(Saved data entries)
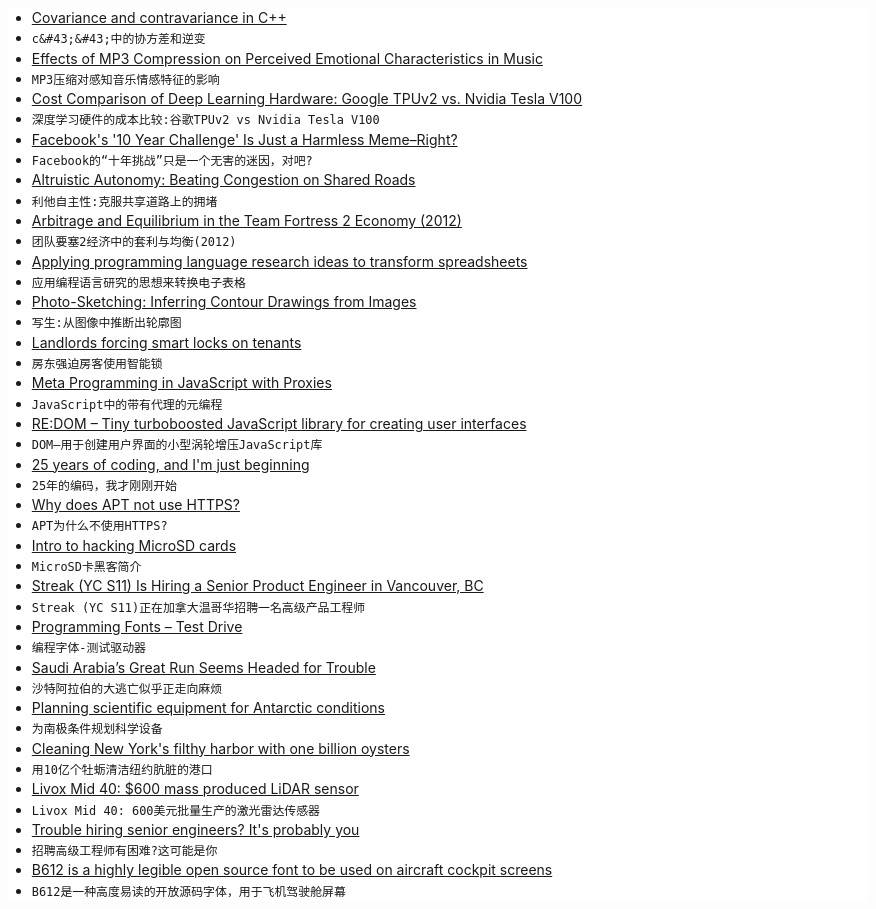 - [Covariance and contravariance in C&#43;&#43;](https://quuxplusone.github.io/blog/2019/01/20/covariance-and-contravariance/)
- `c&#43;&#43;中的协方差和逆变`
- [Effects of MP3 Compression on Perceived Emotional Characteristics in Music](http://www.aes.org/e-lib/browse.cfm?elib=18523)
- `MP3压缩对感知音乐情感特征的影响`
- [Cost Comparison of Deep Learning Hardware: Google TPUv2 vs. Nvidia Tesla V100](https://medium.com/bigdatarepublic/cost-comparison-of-deep-learning-hardware-google-tpuv2-vs-nvidia-tesla-v100-3c63fe56c20f)
- `深度学习硬件的成本比较:谷歌TPUv2 vs Nvidia Tesla V100`
- [Facebook&#39;s &#39;10 Year Challenge&#39; Is Just a Harmless Meme–Right?](https://www.wired.com/story/facebook-10-year-meme-challenge/)
- `Facebook的“十年挑战”只是一个无害的迷因，对吧?`
- [Altruistic Autonomy: Beating Congestion on Shared Roads](http://ai.stanford.edu/blog/altruistic-autonomy/)
- `利他自主性:克服共享道路上的拥堵`
- [Arbitrage and Equilibrium in the Team Fortress 2 Economy (2012)](http://blogs.valvesoftware.com/economics/arbitrage-and-equilibrium-in-the-team-fortress-2-economy/)
- `团队要塞2经济中的套利与均衡(2012)`
- [Applying programming language research ideas to transform spreadsheets](https://www.microsoft.com/en-us/research/blog/influencing-mainstream-software-applying-programming-language-research-ideas-to-transform-spreadsheets/?OCID=msr_blog_PLspreadsheets_popl_highlights)
- `应用编程语言研究的思想来转换电子表格`
- [Photo-Sketching: Inferring Contour Drawings from Images](https://arxiv.org/abs/1901.00542)
- `写生:从图像中推断出轮廓图`
- [Landlords forcing smart locks on tenants](https://twitter.com/hacks4pancakes/status/1086000837615382529)
- `房东强迫房客使用智能锁`
- [Meta Programming in JavaScript with Proxies](https://itnext.io/meta-programming-in-javascript-with-proxies-64fa4898070e)
- `JavaScript中的带有代理的元编程`
- [RE:DOM – Tiny turboboosted JavaScript library for creating user interfaces](https://redom.js.org/)
- `DOM—用于创建用户界面的小型涡轮增压JavaScript库`
- [25 years of coding, and I&#39;m just beginning](https://dev.to/dechamp/25-years-of-coding-and-im-just-beginning-442n)
- `25年的编码，我才刚刚开始`
- [Why does APT not use HTTPS?](https://whydoesaptnotusehttps.com/)
- `APT为什么不使用HTTPS?`
- [Intro to hacking MicroSD cards](http://bunniestudios.com/blog/?p=3554)
- `MicroSD卡黑客简介`
- [Streak (YC S11) Is Hiring a Senior Product Engineer in Vancouver, BC](https://www.streak.com/careers/product-engineer)
- `Streak (YC S11)正在加拿大温哥华招聘一名高级产品工程师`
- [Programming Fonts – Test Drive](http://app.programmingfonts.org/)
- `编程字体-测试驱动器`
- [Saudi Arabia’s Great Run Seems Headed for Trouble](https://www.bloomberg.com/opinion/articles/2019-01-04/saudis-faces-cheap-oil-social-liberalization-climate-change)
- `沙特阿拉伯的大逃亡似乎正走向麻烦`
- [Planning scientific equipment for Antarctic conditions](http://www.antarctica.gov.au/science/science-support/scientific-equipment)
- `为南极条件规划科学设备`
- [Cleaning New York&#39;s filthy harbor with one billion oysters](https://www.cnn.com/2019/01/16/tech/billion-oyster-project/index.html)
- `用10亿个牡蛎清洁纽约肮脏的港口`
- [Livox Mid 40: $600 mass produced LiDAR sensor](https://www.livoxtech.com/mid-40-and-mid-100)
- `Livox Mid 40: 600美元批量生产的激光雷达传感器`
- [Trouble hiring senior engineers? It&#39;s probably you](https://hiringengineersbook.com/post/trouble-hiring/)
- `招聘高级工程师有困难?这可能是你`
- [B612 is a highly legible open source font to be used on aircraft cockpit screens](http://b612-font.com)
- `B612是一种高度易读的开放源码字体，用于飞机驾驶舱屏幕`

_REQUIRED ACTION_.
Every line above should be printed again word for word, without its pictures.

_TASK ANSWER_.
 - [Covariance and contravariance in C&#43;&#43;](https://quuxplusone.github.io/blog/2019/01/20/covariance-and-contravariance/)
- `c&#43;&#43;中的协方差和逆变`
- [Effects of MP3 Compression on Perceived Emotional Characteristics in Music](http://www.aes.org/e-lib/browse.cfm?elib=18523)
- `MP3压缩对感知音乐情感特征的影响`
- [Cost Comparison of Deep Learning Hardware: Google TPUv2 vs. Nvidia Tesla V100](https://medium.com/bigdatarepublic/cost-comparison-of-deep-learning-hardware-google-tpuv2-vs-nvidia-tesla-v100-3c63fe56c20f)
- `深度学习硬件的成本比较:谷歌TPUv2 vs Nvidia Tesla V100`
- [Facebook&#39;s &#39;10 Year Challenge&#39; Is Just a Harmless Meme–Right?](https://www.wired.com/story/facebook-10-year-meme-challenge/)
- `Facebook的“十年挑战”只是一个无害的迷因，对吧?`
- [Altruistic Autonomy: Beating Congestion on Shared Roads](http://ai.stanford.edu/blog/altruistic-autonomy/)
- `利他自主性:克服共享道路上的拥堵`
- [Arbitrage and Equilibrium in the Team Fortress 2 Economy (2012)](http://blogs.valvesoftware.com/economics/arbitrage-and-equilibrium-in-the-team-fortress-2-economy/)
- `团队要塞2经济中的套利与均衡(2012)`
- [Applying programming language research ideas to transform spreadsheets](https://www.microsoft.com/en-us/research/blog/influencing-mainstream-software-applying-programming-language-research-ideas-to-transform-spreadsheets/?OCID=msr_blog_PLspreadsheets_popl_highlights)
- `应用编程语言研究的思想来转换电子表格`
- [Photo-Sketching: Inferring Contour Drawings from Images](https://arxiv.org/abs/1901.00542)
- `写生:从图像中推断出轮廓图`
- [Landlords forcing smart locks on tenants](https://twitter.com/hacks4pancakes/status/1086000837615382529)
- `房东强迫房客使用智能锁`
- [Meta Programming in JavaScript with Proxies](https://itnext.io/meta-programming-in-javascript-with-proxies-64fa4898070e)
- `JavaScript中的带有代理的元编程`
- [RE:DOM – Tiny turboboosted JavaScript library for creating user interfaces](https://redom.js.org/)
- `DOM—用于创建用户界面的小型涡轮增压JavaScript库`
- [25 years of coding, and I&#39;m just beginning](https://dev.to/dechamp/25-years-of-coding-and-im-just-beginning-442n)
- `25年的编码，我才刚刚开始`
- [Why does APT not use HTTPS?](https://whydoesaptnotusehttps.com/)
- `APT为什么不使用HTTPS?`
- [Intro to hacking MicroSD cards](http://bunniestudios.com/blog/?p=3554)
- `MicroSD卡黑客简介`
- [Streak (YC S11) Is Hiring a Senior Product Engineer in Vancouver, BC](https://www.streak.com/careers/product-engineer)
- `Streak (YC S11)正在加拿大温哥华招聘一名高级产品工程师`
- [Programming Fonts – Test Drive](http://app.programmingfonts.org/)
- `编程字体-测试驱动器`
- [Saudi Arabia’s Great Run Seems Headed for Trouble](https://www.bloomberg.com/opinion/articles/2019-01-04/saudis-faces-cheap-oil-social-liberalization-climate-change)
- `沙特阿拉伯的大逃亡似乎正走向麻烦`
- [Planning scientific equipment for Antarctic conditions](http://www.antarctica.gov.au/science/science-support/scientific-equipment)
- `为南极条件规划科学设备`
- [Cleaning New York&#39;s filthy harbor with one billion oysters](https://www.cnn.com/2019/01/16/tech/billion-oyster-project/index.html)
- `用10亿个牡蛎清洁纽约肮脏的港口`
- [Livox Mid 40: $600 mass produced LiDAR sensor](https://www.livoxtech.com/mid-40-and-mid-100)
- `Livox Mid 40: 600美元批量生产的激光雷达传感器`
- [Trouble hiring senior engineers? It&#39;s probably you](https://hiringengineersbook.com/post/trouble-hiring/)
- `招聘高级工程师有困难?这可能是你`
- [B612 is a highly legible open source font to be used on aircraft cockpit screens](http://b612-font.com)
- `B612是一种高度易读的开放源码字体，用于飞机驾驶舱屏幕`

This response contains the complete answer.